§ **Directions**: The line with "e compositora brasileira**", the line with "## 📖 Sobre mim", and all lines between them in the material below: return these exactly, and no others.

◇ ◇ ◇ ◇ ◇ ◇ ◇

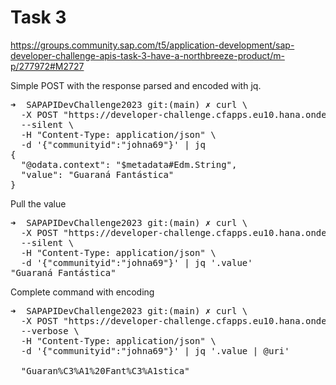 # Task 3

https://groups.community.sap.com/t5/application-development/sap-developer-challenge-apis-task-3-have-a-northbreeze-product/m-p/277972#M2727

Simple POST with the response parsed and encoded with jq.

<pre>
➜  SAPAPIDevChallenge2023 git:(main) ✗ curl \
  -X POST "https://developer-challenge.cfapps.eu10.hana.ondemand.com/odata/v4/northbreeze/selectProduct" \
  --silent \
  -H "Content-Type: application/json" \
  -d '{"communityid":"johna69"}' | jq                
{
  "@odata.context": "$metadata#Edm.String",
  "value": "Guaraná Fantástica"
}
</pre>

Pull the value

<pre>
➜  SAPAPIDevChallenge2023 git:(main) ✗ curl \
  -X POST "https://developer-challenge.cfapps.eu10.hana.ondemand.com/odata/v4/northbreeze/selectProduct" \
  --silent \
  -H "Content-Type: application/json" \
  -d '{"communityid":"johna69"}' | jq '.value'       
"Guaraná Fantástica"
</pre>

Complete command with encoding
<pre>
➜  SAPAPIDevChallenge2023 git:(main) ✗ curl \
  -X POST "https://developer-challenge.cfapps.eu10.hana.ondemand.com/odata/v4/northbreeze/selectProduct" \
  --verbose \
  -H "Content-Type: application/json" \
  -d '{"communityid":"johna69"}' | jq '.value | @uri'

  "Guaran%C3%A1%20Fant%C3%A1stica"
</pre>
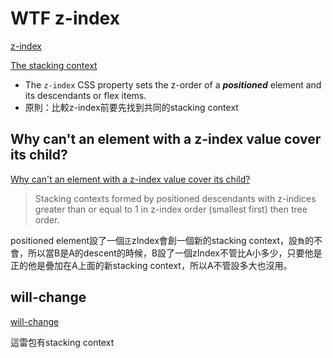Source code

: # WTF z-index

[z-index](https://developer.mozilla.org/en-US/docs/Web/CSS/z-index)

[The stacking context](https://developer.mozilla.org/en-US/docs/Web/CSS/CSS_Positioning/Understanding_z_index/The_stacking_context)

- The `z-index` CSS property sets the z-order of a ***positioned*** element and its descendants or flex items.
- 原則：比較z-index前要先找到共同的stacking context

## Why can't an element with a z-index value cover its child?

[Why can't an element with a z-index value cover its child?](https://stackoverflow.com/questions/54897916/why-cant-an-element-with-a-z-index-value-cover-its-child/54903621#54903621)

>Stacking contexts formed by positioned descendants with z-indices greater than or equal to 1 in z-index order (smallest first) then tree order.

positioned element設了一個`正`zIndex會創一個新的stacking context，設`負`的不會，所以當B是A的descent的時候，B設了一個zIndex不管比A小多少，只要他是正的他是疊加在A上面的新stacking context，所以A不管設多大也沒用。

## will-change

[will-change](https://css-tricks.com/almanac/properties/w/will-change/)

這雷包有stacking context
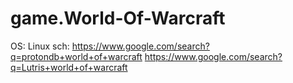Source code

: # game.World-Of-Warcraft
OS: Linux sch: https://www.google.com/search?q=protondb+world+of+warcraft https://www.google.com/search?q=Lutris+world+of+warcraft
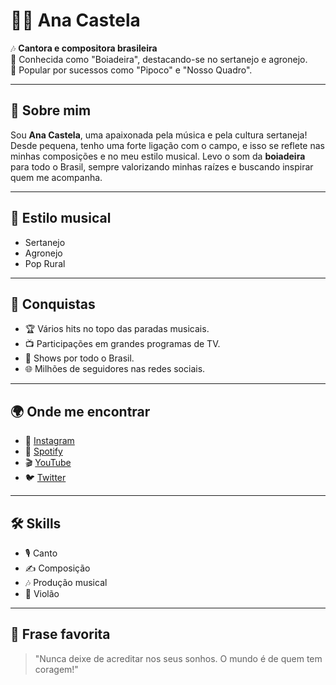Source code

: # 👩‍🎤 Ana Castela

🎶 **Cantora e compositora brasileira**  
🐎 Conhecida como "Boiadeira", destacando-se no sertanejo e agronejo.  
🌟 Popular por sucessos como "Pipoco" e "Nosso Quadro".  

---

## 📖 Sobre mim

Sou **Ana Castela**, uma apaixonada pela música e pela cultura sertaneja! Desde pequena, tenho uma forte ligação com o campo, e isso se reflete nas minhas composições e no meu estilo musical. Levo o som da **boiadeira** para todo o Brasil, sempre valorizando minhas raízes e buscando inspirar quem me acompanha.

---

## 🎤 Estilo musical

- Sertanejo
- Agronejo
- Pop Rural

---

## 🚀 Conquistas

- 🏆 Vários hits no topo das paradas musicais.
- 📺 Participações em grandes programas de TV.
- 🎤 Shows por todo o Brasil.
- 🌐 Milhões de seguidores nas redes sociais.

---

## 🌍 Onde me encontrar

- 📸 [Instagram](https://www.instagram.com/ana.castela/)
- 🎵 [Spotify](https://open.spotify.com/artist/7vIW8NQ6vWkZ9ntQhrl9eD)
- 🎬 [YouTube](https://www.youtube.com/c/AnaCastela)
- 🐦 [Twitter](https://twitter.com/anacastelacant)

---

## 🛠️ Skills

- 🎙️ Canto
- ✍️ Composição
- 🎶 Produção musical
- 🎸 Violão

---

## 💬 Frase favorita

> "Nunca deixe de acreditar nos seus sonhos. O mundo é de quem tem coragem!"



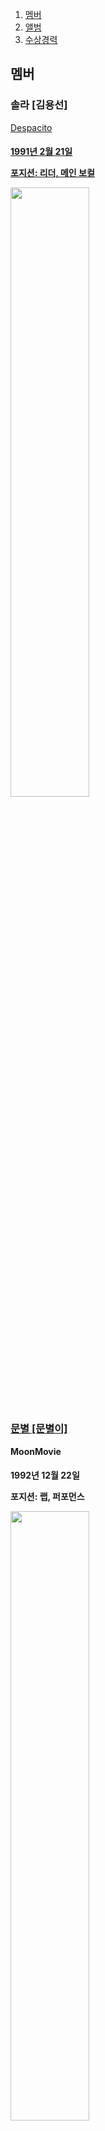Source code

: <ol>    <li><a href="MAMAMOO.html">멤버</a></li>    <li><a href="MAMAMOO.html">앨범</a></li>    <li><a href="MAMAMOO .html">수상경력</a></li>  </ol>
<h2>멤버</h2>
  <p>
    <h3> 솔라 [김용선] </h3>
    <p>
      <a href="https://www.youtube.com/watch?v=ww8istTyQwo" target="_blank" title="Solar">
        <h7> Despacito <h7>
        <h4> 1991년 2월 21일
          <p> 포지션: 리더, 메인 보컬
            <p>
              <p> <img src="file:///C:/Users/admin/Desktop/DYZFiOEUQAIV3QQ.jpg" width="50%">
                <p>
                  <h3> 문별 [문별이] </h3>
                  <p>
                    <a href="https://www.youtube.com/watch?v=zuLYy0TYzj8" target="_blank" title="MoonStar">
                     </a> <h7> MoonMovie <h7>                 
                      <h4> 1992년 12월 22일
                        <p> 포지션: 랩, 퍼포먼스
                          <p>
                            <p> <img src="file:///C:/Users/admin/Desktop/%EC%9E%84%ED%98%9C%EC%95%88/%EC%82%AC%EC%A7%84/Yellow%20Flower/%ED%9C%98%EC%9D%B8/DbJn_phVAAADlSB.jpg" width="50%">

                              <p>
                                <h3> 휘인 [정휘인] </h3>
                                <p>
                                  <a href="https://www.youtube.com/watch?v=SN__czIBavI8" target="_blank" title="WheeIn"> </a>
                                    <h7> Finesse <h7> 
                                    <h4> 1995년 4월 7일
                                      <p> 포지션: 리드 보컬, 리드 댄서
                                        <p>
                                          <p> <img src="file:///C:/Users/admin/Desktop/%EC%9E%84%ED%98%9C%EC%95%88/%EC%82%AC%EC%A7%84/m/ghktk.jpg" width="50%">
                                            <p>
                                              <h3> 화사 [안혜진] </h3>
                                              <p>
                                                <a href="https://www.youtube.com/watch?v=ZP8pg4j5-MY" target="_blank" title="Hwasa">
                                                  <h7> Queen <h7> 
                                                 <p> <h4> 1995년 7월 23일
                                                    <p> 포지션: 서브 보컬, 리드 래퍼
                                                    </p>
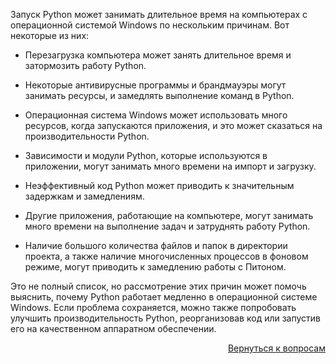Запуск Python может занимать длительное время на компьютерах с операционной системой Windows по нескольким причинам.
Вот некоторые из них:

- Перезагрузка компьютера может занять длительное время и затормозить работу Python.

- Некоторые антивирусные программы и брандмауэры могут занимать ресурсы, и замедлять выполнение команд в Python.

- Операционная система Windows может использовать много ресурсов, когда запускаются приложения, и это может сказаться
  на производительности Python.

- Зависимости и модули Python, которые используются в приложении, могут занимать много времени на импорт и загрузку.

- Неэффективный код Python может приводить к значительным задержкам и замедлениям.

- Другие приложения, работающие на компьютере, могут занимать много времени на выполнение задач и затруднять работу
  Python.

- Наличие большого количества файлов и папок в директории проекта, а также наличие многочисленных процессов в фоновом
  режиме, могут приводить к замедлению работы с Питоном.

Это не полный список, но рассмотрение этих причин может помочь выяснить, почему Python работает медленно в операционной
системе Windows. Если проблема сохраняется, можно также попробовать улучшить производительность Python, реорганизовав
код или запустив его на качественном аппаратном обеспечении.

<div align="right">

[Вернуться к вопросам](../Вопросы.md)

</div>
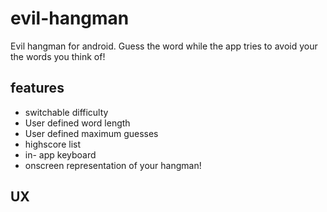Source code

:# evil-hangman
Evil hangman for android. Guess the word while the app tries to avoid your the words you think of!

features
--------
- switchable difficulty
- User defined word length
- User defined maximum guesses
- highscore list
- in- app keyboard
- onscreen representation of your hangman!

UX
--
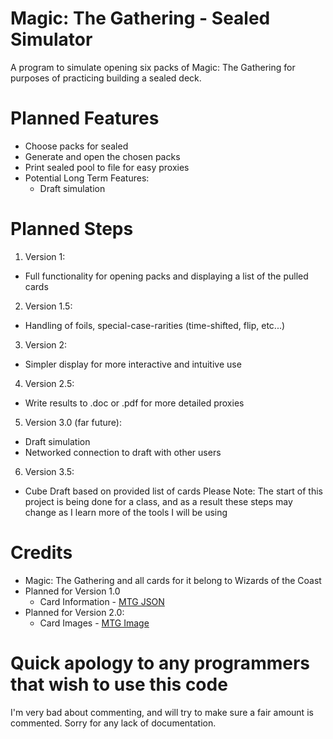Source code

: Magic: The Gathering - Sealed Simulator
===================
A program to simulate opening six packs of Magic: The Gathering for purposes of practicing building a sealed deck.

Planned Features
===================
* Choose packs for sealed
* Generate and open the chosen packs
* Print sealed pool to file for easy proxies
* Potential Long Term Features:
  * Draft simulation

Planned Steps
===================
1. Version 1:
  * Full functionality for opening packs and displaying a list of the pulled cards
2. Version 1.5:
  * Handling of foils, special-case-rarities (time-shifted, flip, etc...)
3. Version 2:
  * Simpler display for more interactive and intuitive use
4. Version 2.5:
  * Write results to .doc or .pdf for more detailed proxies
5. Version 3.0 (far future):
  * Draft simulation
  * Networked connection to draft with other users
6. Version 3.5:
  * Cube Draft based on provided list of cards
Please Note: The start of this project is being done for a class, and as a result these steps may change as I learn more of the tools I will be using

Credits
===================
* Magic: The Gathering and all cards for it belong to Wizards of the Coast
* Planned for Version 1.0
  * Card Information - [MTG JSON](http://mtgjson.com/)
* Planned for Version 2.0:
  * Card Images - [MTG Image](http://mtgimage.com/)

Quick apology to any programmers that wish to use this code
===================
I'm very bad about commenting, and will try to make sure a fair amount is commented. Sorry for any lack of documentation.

◇ ◇ ◇ ◇ ◇ ◇ ◇

§ **Task solution**:
🎶 **Cantora e compositora brasileira**  
🐎 Conhecida como "Boiadeira", destacando-se no sertanejo e agronejo.  
🌟 Popular por sucessos como "Pipoco" e "Nosso Quadro".  

---

## 📖 Sobre mim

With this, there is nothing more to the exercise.